# Description of the task:
Please return only the lines from the one holding "rareté en général, sont" through the one holding "obtenus lorsque la", exactly as they appear in the records below, both ends included.

# Data excerpts:

■ ■ ■ ■ ■ ■ ■

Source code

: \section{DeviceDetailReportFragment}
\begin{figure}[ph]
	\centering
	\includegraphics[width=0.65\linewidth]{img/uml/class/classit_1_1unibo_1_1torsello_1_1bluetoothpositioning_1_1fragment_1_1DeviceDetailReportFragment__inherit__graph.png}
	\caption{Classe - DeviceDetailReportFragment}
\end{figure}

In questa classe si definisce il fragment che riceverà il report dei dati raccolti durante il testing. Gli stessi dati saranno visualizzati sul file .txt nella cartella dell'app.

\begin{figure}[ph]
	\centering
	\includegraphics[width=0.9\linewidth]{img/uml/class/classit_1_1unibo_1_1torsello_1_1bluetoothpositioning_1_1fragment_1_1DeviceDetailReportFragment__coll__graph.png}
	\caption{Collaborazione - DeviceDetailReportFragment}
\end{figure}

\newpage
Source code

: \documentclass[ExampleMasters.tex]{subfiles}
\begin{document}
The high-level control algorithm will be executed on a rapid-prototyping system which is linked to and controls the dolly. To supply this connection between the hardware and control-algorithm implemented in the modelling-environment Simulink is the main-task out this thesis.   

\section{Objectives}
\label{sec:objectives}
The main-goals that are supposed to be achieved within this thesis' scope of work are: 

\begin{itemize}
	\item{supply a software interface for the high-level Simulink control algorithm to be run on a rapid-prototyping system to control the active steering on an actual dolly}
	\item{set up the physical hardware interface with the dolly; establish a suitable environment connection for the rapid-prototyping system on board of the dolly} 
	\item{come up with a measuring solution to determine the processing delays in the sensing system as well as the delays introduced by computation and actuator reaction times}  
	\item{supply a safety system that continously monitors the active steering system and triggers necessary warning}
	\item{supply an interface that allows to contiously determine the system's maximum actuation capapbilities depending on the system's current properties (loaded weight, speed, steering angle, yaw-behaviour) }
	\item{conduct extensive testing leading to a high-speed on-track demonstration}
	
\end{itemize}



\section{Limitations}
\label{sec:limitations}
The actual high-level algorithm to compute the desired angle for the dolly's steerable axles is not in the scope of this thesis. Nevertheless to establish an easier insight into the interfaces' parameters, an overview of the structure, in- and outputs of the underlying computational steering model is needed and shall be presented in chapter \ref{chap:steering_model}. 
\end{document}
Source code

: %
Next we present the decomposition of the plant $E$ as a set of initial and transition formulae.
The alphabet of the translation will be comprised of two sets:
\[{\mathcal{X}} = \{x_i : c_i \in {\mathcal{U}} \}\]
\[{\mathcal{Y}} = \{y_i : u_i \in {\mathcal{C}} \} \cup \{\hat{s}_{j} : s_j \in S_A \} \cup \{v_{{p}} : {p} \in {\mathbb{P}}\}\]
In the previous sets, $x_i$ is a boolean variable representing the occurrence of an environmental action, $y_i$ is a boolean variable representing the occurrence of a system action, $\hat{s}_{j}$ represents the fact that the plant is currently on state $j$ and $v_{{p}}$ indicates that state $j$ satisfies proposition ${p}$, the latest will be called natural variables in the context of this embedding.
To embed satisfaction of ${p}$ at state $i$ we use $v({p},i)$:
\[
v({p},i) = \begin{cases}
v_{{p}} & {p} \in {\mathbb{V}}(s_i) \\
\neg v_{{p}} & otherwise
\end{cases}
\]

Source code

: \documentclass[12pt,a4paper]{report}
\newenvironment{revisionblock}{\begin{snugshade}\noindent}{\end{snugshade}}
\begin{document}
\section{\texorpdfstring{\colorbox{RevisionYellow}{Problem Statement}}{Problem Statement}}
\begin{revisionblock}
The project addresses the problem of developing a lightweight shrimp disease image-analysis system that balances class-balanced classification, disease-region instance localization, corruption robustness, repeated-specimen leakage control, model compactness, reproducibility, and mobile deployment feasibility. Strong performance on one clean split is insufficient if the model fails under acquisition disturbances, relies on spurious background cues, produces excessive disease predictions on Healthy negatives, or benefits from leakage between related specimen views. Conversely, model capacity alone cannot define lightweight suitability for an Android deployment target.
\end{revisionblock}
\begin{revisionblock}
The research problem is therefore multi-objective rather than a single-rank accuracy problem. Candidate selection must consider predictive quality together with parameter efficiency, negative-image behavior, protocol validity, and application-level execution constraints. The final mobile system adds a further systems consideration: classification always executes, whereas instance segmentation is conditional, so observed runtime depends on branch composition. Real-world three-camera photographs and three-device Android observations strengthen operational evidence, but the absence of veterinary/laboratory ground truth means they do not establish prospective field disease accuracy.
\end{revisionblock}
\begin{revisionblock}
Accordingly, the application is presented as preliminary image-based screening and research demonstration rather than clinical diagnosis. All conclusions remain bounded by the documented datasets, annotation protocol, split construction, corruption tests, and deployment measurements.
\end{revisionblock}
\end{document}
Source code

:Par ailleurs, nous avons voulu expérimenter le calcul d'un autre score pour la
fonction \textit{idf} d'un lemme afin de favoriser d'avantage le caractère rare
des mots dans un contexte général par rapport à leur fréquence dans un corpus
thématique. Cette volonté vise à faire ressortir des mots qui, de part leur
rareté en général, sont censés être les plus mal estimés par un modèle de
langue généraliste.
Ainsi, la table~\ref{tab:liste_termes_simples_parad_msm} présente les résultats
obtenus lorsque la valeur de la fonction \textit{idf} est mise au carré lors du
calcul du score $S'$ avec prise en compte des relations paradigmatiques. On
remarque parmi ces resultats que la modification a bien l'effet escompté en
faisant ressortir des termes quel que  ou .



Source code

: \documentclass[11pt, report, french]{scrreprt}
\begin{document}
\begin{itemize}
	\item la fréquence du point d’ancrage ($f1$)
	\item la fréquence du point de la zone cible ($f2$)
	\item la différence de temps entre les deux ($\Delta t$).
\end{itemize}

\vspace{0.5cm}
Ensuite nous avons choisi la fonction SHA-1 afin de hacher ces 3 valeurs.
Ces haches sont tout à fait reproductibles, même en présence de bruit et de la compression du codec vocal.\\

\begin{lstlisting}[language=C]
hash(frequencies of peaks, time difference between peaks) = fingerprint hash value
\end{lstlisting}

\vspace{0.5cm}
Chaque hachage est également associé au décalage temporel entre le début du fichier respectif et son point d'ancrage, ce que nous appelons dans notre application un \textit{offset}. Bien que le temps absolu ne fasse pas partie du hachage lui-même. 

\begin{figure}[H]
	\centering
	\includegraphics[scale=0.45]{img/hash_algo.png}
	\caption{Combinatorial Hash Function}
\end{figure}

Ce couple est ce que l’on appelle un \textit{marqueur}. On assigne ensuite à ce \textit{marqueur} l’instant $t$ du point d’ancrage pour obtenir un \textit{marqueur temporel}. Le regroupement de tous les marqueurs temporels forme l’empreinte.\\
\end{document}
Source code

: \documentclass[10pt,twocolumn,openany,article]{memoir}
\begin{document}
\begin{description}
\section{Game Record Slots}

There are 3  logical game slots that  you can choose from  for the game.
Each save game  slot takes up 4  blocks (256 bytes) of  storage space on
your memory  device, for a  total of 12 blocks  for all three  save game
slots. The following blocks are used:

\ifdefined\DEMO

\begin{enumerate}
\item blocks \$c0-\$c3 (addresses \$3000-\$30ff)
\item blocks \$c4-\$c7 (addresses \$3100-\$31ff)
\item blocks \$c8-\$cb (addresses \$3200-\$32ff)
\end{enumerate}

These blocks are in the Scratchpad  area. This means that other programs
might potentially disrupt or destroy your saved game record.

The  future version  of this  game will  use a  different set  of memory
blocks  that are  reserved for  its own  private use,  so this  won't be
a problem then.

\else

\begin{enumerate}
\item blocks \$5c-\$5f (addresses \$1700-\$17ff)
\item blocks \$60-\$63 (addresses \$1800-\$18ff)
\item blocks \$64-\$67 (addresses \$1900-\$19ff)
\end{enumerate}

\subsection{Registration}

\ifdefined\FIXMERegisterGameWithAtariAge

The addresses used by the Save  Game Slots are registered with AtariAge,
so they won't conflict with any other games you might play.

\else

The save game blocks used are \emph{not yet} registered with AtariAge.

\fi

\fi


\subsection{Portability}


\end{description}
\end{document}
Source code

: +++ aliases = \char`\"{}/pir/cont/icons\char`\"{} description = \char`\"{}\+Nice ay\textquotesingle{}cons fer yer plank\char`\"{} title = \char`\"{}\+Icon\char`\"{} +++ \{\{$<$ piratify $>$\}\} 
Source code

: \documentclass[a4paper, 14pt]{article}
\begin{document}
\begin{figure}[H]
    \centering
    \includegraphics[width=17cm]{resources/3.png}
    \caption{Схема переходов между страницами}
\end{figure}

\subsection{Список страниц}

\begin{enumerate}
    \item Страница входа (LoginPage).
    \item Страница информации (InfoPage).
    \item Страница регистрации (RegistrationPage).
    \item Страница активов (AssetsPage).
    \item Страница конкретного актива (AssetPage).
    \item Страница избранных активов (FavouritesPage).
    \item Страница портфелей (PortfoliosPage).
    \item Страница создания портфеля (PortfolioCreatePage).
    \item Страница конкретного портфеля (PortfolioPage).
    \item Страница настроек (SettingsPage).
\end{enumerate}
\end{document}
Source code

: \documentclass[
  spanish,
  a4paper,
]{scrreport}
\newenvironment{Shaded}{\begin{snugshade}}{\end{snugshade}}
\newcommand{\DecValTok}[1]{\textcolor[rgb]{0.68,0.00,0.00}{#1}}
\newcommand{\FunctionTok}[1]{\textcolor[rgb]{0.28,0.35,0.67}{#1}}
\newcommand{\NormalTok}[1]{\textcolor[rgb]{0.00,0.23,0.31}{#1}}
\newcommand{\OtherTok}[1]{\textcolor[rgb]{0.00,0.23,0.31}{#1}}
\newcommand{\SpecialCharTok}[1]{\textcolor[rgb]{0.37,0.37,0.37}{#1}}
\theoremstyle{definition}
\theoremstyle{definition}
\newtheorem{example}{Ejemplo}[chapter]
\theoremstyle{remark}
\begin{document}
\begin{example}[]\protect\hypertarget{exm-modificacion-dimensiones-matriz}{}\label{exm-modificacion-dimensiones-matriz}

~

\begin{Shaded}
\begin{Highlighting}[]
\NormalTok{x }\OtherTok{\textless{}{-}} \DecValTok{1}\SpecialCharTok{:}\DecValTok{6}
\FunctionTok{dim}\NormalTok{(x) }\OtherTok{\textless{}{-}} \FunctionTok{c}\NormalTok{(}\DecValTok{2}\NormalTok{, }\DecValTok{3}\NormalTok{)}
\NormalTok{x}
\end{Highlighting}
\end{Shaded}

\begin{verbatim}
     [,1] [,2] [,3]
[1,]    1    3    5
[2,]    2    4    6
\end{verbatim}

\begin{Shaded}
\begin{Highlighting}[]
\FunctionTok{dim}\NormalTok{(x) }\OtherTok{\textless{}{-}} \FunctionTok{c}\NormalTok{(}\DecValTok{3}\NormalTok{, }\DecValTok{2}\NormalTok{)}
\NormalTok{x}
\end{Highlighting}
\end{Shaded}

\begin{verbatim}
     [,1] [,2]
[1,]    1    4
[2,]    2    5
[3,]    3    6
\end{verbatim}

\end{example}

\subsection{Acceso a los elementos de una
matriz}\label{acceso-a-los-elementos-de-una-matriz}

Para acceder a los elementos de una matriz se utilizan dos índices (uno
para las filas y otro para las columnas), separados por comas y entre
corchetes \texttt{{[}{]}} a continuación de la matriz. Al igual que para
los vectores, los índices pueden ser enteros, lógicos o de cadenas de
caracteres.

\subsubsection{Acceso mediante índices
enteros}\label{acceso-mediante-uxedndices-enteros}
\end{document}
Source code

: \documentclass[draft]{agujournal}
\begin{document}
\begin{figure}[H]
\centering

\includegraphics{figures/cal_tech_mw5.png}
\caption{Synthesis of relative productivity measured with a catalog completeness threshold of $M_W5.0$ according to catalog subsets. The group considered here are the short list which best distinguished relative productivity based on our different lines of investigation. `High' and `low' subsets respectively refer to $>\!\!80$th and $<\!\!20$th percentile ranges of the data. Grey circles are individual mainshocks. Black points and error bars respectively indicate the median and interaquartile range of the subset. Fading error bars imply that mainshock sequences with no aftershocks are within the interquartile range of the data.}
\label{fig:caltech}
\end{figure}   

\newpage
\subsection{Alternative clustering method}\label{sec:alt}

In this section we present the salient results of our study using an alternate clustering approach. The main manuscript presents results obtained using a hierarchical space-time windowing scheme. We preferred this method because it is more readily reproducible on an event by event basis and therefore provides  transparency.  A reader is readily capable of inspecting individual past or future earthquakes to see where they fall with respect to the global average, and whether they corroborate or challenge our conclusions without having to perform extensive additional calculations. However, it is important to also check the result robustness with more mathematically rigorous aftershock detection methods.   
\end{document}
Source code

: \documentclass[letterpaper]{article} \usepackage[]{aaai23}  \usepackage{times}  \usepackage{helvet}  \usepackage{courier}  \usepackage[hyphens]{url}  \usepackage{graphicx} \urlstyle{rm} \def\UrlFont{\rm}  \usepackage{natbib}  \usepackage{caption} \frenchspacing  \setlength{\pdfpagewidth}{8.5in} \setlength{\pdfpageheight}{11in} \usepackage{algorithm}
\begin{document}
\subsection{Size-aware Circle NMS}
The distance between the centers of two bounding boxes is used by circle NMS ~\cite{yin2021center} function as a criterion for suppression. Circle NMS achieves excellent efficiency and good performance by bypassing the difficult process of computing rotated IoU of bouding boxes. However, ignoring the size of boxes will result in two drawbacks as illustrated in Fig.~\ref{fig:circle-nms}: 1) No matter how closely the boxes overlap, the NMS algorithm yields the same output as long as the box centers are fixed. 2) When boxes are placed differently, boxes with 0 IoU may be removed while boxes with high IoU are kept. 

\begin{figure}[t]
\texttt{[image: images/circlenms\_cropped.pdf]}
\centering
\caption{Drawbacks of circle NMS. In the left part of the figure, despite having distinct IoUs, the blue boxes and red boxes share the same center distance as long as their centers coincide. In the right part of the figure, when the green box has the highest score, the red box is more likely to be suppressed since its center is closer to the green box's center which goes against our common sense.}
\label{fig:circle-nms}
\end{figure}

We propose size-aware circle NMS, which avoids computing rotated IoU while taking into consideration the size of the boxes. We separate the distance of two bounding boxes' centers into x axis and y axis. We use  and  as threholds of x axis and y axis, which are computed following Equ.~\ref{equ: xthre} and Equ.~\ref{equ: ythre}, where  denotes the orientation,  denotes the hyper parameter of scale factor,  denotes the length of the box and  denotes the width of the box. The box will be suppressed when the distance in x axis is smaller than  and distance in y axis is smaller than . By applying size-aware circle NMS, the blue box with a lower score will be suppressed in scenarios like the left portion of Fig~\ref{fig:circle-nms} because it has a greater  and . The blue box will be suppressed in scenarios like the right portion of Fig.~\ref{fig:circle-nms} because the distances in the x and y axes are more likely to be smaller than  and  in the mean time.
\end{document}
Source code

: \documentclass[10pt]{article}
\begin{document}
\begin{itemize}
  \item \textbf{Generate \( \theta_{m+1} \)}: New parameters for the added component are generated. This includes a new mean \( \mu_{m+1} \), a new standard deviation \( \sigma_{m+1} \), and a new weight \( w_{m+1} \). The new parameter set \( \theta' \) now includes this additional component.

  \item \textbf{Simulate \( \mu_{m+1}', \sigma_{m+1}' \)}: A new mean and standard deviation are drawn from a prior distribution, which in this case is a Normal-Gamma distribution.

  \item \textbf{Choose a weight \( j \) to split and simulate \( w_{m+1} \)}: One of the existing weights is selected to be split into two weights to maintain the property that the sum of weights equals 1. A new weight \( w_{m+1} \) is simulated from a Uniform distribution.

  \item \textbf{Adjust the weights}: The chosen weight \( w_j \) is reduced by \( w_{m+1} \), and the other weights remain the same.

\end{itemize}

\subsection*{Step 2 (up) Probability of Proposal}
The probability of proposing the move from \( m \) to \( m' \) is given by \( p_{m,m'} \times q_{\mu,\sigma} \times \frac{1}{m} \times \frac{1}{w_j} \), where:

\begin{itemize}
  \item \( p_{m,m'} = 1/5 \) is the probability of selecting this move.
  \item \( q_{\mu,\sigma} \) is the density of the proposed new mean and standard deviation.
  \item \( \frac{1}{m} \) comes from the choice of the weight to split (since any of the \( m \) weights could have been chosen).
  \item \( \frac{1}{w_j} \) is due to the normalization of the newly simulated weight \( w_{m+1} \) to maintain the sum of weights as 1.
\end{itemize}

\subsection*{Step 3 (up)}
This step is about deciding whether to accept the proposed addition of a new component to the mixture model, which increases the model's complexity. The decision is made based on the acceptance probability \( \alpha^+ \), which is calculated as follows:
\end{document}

■ ■ ■ ■ ■ ■ ■

# Finished exercise:
rareté en général, sont censés être les plus mal estimés par un modèle de
langue généraliste.
Ainsi, la table~\ref{tab:liste_termes_simples_parad_msm} présente les résultats
obtenus lorsque la valeur de la fonction \textit{idf} est mise au carré lors du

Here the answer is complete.